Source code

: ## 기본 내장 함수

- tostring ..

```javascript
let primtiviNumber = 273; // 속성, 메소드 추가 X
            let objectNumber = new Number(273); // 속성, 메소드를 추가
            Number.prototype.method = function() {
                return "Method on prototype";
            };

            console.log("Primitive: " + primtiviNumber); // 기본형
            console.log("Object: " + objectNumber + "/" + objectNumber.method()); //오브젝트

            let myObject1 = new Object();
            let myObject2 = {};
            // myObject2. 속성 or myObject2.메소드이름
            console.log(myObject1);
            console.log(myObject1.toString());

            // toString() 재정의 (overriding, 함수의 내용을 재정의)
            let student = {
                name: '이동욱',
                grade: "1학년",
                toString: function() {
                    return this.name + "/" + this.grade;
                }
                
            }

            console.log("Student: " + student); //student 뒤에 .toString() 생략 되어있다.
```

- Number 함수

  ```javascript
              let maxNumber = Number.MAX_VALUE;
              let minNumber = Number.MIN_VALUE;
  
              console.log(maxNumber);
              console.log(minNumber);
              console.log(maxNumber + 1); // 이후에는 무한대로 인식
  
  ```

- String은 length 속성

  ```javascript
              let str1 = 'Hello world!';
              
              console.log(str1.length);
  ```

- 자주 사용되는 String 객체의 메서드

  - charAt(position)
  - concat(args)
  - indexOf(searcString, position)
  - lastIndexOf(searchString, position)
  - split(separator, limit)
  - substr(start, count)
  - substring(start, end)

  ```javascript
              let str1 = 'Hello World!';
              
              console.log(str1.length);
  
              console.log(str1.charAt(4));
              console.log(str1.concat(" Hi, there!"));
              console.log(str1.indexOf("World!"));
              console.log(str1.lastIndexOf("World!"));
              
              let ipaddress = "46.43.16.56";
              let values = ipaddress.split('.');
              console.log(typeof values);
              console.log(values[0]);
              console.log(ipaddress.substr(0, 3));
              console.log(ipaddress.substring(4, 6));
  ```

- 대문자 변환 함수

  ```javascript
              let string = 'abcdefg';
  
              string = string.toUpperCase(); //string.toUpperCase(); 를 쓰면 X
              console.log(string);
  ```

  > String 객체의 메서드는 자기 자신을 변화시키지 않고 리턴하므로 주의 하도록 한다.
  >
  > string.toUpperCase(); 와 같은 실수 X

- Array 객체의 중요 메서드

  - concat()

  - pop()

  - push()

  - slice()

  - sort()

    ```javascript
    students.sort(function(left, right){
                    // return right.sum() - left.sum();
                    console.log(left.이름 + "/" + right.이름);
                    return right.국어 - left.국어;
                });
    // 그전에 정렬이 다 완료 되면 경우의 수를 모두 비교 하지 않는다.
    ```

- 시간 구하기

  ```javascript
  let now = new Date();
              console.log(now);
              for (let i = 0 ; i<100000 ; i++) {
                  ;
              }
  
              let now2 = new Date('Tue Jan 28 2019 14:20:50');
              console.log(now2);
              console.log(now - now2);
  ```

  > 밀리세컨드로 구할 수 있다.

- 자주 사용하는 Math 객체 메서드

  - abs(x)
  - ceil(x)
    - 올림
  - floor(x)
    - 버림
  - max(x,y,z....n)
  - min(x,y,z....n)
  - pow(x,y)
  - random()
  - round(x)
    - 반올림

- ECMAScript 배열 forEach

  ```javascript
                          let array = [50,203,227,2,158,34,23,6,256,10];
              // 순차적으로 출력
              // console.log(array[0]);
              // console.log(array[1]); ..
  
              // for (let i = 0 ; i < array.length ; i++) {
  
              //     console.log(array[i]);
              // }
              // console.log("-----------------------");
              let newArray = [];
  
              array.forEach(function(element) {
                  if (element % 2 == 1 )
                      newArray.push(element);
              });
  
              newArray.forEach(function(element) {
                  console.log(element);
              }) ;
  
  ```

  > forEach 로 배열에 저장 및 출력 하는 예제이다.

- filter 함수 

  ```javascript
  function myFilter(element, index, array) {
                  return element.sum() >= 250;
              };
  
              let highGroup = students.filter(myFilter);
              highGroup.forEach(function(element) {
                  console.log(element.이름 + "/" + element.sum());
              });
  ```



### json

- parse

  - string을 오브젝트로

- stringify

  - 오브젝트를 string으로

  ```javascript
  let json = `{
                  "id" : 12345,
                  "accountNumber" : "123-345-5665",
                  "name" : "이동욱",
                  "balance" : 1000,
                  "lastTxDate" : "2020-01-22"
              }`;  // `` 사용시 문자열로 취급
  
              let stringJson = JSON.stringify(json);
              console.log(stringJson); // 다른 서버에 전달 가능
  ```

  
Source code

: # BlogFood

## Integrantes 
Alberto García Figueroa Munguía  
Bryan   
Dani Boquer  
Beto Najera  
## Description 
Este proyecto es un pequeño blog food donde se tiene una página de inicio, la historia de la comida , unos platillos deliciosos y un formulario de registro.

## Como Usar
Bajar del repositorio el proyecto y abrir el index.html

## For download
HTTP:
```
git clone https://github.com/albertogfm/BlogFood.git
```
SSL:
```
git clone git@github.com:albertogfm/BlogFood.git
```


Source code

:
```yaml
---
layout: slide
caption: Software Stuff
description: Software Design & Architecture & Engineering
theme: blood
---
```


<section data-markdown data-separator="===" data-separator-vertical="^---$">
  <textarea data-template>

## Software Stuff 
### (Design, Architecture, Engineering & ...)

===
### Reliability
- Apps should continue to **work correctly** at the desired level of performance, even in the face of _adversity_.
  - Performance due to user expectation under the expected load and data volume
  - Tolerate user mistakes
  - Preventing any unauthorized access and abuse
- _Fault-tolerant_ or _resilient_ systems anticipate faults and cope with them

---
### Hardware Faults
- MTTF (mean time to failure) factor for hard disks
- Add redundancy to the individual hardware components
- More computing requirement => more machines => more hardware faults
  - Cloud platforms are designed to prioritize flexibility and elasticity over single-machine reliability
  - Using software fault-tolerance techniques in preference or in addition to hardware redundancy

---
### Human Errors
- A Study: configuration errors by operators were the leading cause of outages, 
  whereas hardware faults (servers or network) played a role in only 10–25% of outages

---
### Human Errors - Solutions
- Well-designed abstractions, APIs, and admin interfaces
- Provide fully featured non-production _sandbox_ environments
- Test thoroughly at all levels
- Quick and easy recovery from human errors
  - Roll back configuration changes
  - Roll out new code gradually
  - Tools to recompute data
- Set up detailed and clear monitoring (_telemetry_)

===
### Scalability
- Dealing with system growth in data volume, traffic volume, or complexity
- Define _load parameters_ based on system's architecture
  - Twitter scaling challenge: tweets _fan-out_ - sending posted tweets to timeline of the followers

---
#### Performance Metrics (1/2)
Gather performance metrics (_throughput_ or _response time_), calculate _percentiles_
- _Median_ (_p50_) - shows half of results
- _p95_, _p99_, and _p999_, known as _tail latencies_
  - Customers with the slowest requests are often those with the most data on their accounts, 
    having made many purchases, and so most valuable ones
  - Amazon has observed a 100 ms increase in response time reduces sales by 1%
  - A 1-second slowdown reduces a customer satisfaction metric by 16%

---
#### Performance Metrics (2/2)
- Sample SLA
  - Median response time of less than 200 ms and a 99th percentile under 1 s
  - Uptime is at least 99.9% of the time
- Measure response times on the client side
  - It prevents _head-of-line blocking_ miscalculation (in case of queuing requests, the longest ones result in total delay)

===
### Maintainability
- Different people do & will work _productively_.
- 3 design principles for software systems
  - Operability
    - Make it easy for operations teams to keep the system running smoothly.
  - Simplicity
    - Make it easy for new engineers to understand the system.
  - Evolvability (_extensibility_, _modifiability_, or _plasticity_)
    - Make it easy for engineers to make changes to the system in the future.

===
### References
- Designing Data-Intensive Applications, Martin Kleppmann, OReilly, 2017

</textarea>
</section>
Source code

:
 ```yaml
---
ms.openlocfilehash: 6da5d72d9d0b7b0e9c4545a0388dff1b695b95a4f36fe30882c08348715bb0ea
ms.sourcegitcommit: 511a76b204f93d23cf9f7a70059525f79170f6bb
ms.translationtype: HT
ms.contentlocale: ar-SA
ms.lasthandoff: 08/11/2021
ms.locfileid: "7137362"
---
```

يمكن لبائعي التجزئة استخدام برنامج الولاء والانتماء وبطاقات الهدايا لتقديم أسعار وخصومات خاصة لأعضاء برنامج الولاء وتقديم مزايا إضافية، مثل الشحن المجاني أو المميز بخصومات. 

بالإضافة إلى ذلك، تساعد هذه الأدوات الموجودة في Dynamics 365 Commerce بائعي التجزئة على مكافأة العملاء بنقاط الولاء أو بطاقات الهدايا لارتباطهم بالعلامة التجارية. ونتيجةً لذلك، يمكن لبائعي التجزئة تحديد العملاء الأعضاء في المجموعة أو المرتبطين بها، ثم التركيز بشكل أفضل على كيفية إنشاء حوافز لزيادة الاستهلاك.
==================================================
Work required
Where the data above reaches the line holding "- _Fault-tolerant_ or", begin printing, and stop after the line holding "- Cloud platforms". Each line must be reproduced exactly, with nothing else added.

Output
- _Fault-tolerant_ or _resilient_ systems anticipate faults and cope with them

---
### Hardware Faults
- MTTF (mean time to failure) factor for hard disks
- Add redundancy to the individual hardware components
- More computing requirement => more machines => more hardware faults
  - Cloud platforms are designed to prioritize flexibility and elasticity over single-machine reliability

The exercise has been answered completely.